Vernünftige Bodenrechte für einen jeden Bürger jeden Landes dieser Erde, lassen sich, wenn wir darüber nachdenken, nach unserem bisherigen Gefühl und Verständnis im Augenblick am schwierigsten zu erreichen und garantieren. Denn das bedingt eine Änderung (wenn wir von unserer Gesetzgebung in Österreich und dem der meisten Länder diese Erde ausgehen) der bestehenden "Gesetzte für Grund und Boden" durch unsere Gesetzgeber.

Der Gesetzgeber, besetzt durch Unterstützer oder Profiteure dieser Gesetzesgebung, werden dagegen nichts unternehmen, geschweige denn das Volk jemals über das wahre Unrecht dahinter aufklären.

Warum ändern wir nicht einfach alle unser Verständnis darüber, wie dieses Gesetz geschrieben steht, angewendet wird und wie es in unseren Köpfen und in unserem Gefühl existiert.

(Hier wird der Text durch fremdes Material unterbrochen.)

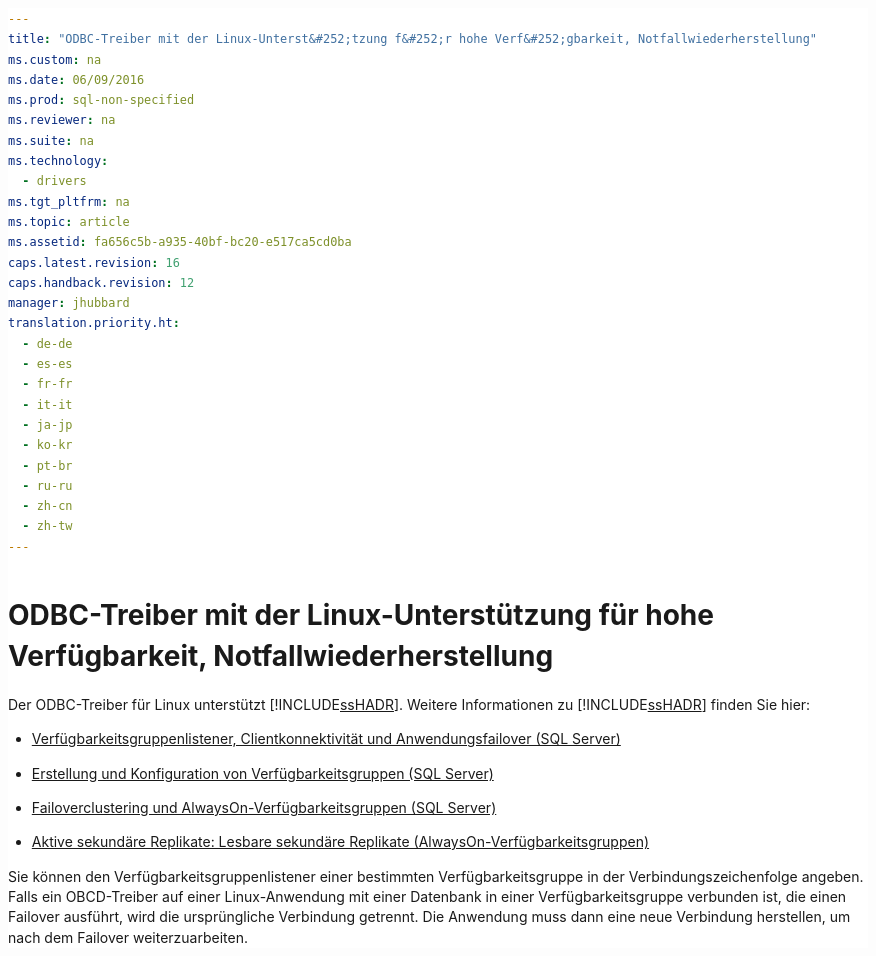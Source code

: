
 ```yaml
---
title: "ODBC-Treiber mit der Linux-Unterst&#252;tzung f&#252;r hohe Verf&#252;gbarkeit, Notfallwiederherstellung"
ms.custom: na
ms.date: 06/09/2016
ms.prod: sql-non-specified
ms.reviewer: na
ms.suite: na
ms.technology: 
  - drivers
ms.tgt_pltfrm: na
ms.topic: article
ms.assetid: fa656c5b-a935-40bf-bc20-e517ca5cd0ba
caps.latest.revision: 16
caps.handback.revision: 12
manager: jhubbard
translation.priority.ht: 
  - de-de
  - es-es
  - fr-fr
  - it-it
  - ja-jp
  - ko-kr
  - pt-br
  - ru-ru
  - zh-cn
  - zh-tw
---
```

# ODBC-Treiber mit der Linux-Unterst&#252;tzung f&#252;r hohe Verf&#252;gbarkeit, Notfallwiederherstellung
Der ODBC\-Treiber für Linux unterstützt [!INCLUDE[ssHADR](../content/includes/ssHADR_md.md)]. Weitere Informationen zu [!INCLUDE[ssHADR](../content/includes/ssHADR_md.md)] finden Sie hier:  
  
-   [Verfügbarkeitsgruppenlistener, Clientkonnektivität und Anwendungsfailover \(SQL Server\)](http://msdn.microsoft.com/library/hh213417.aspx)  
  
-   [Erstellung und Konfiguration von Verfügbarkeitsgruppen \(SQL Server\)](http://msdn.microsoft.com/library/ff878265.aspx)  
  
-   [Failoverclustering und AlwaysOn\-Verfügbarkeitsgruppen \(SQL Server\)](http://msdn.microsoft.com/library/ff929171.aspx)  
  
-   [Aktive sekundäre Replikate: Lesbare sekundäre Replikate \(AlwaysOn\-Verfügbarkeitsgruppen\)](http://msdn.microsoft.com/library/ff878253.aspx)  
  
Sie können den Verfügbarkeitsgruppenlistener einer bestimmten Verfügbarkeitsgruppe in der Verbindungszeichenfolge angeben. Falls ein OBCD\-Treiber auf einer Linux\-Anwendung mit einer Datenbank in einer Verfügbarkeitsgruppe verbunden ist, die einen Failover ausführt, wird die ursprüngliche Verbindung getrennt.  Die Anwendung muss dann eine neue Verbindung herstellen, um nach dem Failover weiterzuarbeiten.  
  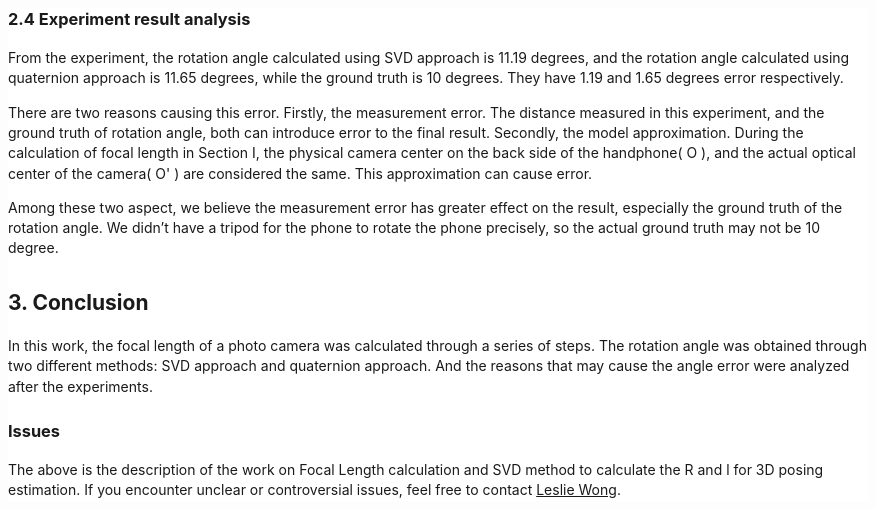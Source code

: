### 2.4 Experiment result analysis

From the experiment, the rotation angle calculated using SVD approach is 11.19 degrees, and the rotation angle calculated using quaternion approach is 11.65 degrees, while the ground truth is 10 degrees. They have 1.19 and 1.65 degrees error respectively.  
  
There are two reasons causing this error. Firstly, the measurement error. The distance measured in this experiment, and the ground truth of rotation angle, both can introduce error to the final result. Secondly, the model approximation. During the calculation of focal length in Section I, the physical camera center on the back side of the handphone( O ), and the actual optical center of the camera( O' ) are considered the same. This approximation can cause error.   
  
  
Among these two aspect, we believe the measurement error has greater effect on the result, especially the ground truth of the rotation angle. We didn’t have a tripod for the phone to rotate the phone precisely, so the actual ground truth may not be 10 degree.   

## 3. Conclusion

In this work, the focal length of a photo camera was calculated through a series of steps. The rotation angle was obtained through two different methods: SVD approach and quaternion approach. And the reasons that may cause the angle error were analyzed after the experiments.   



###  Issues
The above is the description of the work on Focal Length calculation and SVD method to calculate the R and l for 3D posing estimation. If you encounter unclear or controversial issues, feel free to contact [Leslie Wong](yushuowang@gmail.com).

Banal erklärt verstehe ich den Status Quo wie folgt:
Unser Grund und Bodenrecht erklärt, dass der Eigentümer von Grund und Boden der Alleinige Nutzer dieses "Grund und Bodens" ist.
Ändern wir die Gesetzesbestimmung oder das Verständnis darüber einfach, und definieren wir es wie folgt:
Unser Grund und Bodenrecht bestimmt, dass die Nutzung für diesen Grund und Boden ALLEN ANDEREN VERBOTEN ist, ausgenommen dem Eigentümer.

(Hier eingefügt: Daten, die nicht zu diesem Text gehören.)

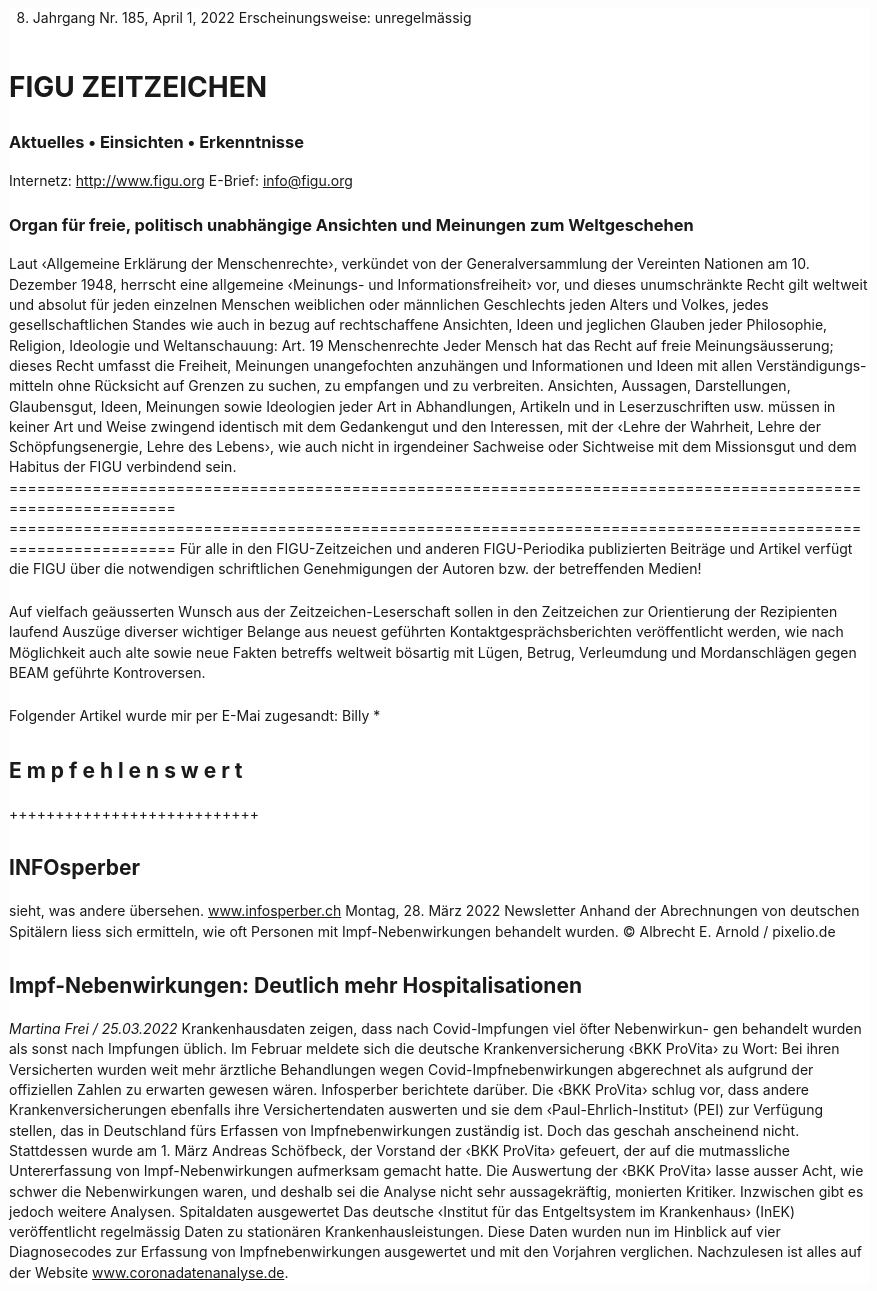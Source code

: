 8. Jahrgang Nr. 185, April 1, 2022 Erscheinungsweise: unregelmässig
# FIGU  ZEITZEICHEN
### Aktuelles • Einsichten • Erkenntnisse
Internetz: http://www.figu.org E-Brief:  info@figu.org
### Organ für freie, politisch unabhängige Ansichten und Meinungen zum Weltgeschehen
Laut ‹Allgemeine Erklärung der Menschenrechte›, verkündet von der Generalversammlung der Vereinten Nationen am 10. Dezember 1948, herrscht eine allgemeine ‹Meinungs- und Informationsfreiheit› vor, und dieses unumschränkte Recht gilt weltweit und absolut für jeden einzelnen Menschen weiblichen oder männlichen Geschlechts jeden Alters und Volkes, jedes gesellschaftlichen Standes wie auch in bezug auf rechtschaffene Ansichten, Ideen und jeglichen Glauben jeder Philosophie, Religion, Ideologie und Weltanschauung: Art. 19 Menschenrechte Jeder Mensch hat das Recht auf freie Meinungsäusserung; dieses Recht umfasst die Freiheit, Meinungen unangefochten anzuhängen und Informationen und Ideen mit allen Verständigungs- mitteln ohne Rücksicht auf Grenzen zu suchen, zu empfangen und zu verbreiten.
Ansichten, Aussagen, Darstellungen, Glaubensgut, Ideen, Meinungen sowie Ideologien jeder Art in Abhandlungen, Artikeln und in Leserzuschriften usw. müssen in keiner Art und Weise zwingend identisch mit dem Gedankengut und den Interessen, mit der ‹Lehre der Wahrheit, Lehre der Schöpfungsenergie, Lehre des Lebens›, wie auch nicht in irgendeiner Sachweise oder Sichtweise mit dem Missionsgut und dem Habitus der FIGU verbindend sein.
============================================================================================================== ============================================================================================================== Für alle in den FIGU-Zeitzeichen und anderen FIGU-Periodika publizierten Beiträge und Artikel verfügt die FIGU über die notwendigen schriftlichen Genehmigungen der Autoren bzw. der betreffenden Medien!
### 
Auf vielfach geäusserten Wunsch aus der Zeitzeichen-Leserschaft sollen in den Zeitzeichen zur Orientierung der Rezipienten laufend Auszüge diverser wichtiger Belange aus neuest geführten Kontaktgesprächsberichten veröffentlicht werden, wie nach Möglichkeit auch alte sowie neue Fakten betreffs weltweit bösartig mit Lügen, Betrug, Verleumdung und Mordanschlägen gegen BEAM geführte Kontroversen.
### 
Folgender Artikel wurde mir per E-Mai zugesandt: Billy
*
## E m p f e h l e n s w e r t
+++++++++++++++++++++++++++
## INFOsperber
sieht, was andere übersehen. www.infosperber.ch Montag, 28. März 2022 Newsletter Anhand der Abrechnungen von deutschen Spitälern liess sich ermitteln, wie oft Personen mit Impf-Nebenwirkungen behandelt wurden. © Albrecht E. Arnold / pixelio.de
## Impf-Nebenwirkungen: Deutlich mehr Hospitalisationen
_Martina Frei / 25.03.2022_ Krankenhausdaten zeigen, dass nach Covid-Impfungen viel öfter Nebenwirkun- gen behandelt wurden als sonst nach Impfungen üblich.
Im Februar meldete sich die deutsche Krankenversicherung ‹BKK ProVita› zu Wort: Bei ihren Versicherten wurden weit mehr ärztliche Behandlungen wegen Covid-Impfnebenwirkungen abgerechnet als aufgrund der offiziellen Zahlen zu erwarten gewesen wären. Infosperber berichtete darüber.
Die ‹BKK ProVita› schlug vor, dass andere Krankenversicherungen ebenfalls ihre Versichertendaten auswerten und sie dem ‹Paul-Ehrlich-Institut› (PEI) zur Verfügung stellen, das in Deutschland fürs Erfassen von Impfnebenwirkungen zuständig ist. Doch das geschah anscheinend nicht. Stattdessen wurde am 1. März Andreas Schöfbeck, der Vorstand der ‹BKK ProVita› gefeuert, der auf die mutmassliche Untererfassung von Impf-Nebenwirkungen aufmerksam gemacht hatte.
Die Auswertung der ‹BKK ProVita› lasse ausser Acht, wie schwer die Nebenwirkungen waren, und deshalb sei die Analyse nicht sehr aussagekräftig, monierten Kritiker. Inzwischen gibt es jedoch weitere Analysen. Spitaldaten ausgewertet Das deutsche ‹Institut für das Entgeltsystem im Krankenhaus› (InEK) veröffentlicht regelmässig Daten zu stationären Krankenhausleistungen. Diese Daten wurden nun im Hinblick auf vier Diagnosecodes zur Erfassung von Impfnebenwirkungen ausgewertet und mit den Vorjahren verglichen. Nachzulesen ist alles auf der Website www.coronadatenanalyse.de.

Da heute im Forum schon die Frage und Antwort auf ein fehlendes "Wir-Gefühl" erfolgte, kam es mir hier unweigerlich in den Sinn. Denn ich habe den Egoismus nicht verurteilt, welcher auch sehr wichtig ist für jeden einzelnen. Denn der Egoismus kann in der Praxis immer nur durch die Kraft eines einzelnen wirken. Wenn er etwas für sich will, mag das anderen schaden, aber eben bewirkt nur durch die Kraft eines einzelnen. Hier muss sich, um den Schaden zu vergrößern erst eine Mehrheit finden, die umso stärker ist, wie sie Mehrheit hat.
Hier beim Beispiel Grund und Bodenrechte, wenn "wir" unser Verständnis für die Gesetzgebung dahin gehend ändern, dass wir uns in unsere Herzen schreiben, "uns ALLEN ist es verboten, diesen zu nutzen", "wir sind davon ausgenommen", dann besteht die Mehrheit, die Einigkeit, das Wir-Gefühl schon automatisch. Mein Gefühl sagt mir, dass hier von Anbeginn eine Mehrheit, eine Einigkeit, ein Wir-Gefühl bestehen/wirken würde, auch wenn es nur ein einziger Mensch denkt. Denn dieser einzelne denkt schon absolut im "wir" der allumfassenden Einigkeit (um auch meiner spirituellen Seele ein wenig mit einfließen zu lassen). Wenn er so denkt, dann ist es für mich möglich (wenn nicht vielleicht sogar logisch), dass ganz rasch immer mehr dieses Grund und Bodenrecht als das zu erkennen, wofür es missbraucht wird, ohne das wir es durchschauen.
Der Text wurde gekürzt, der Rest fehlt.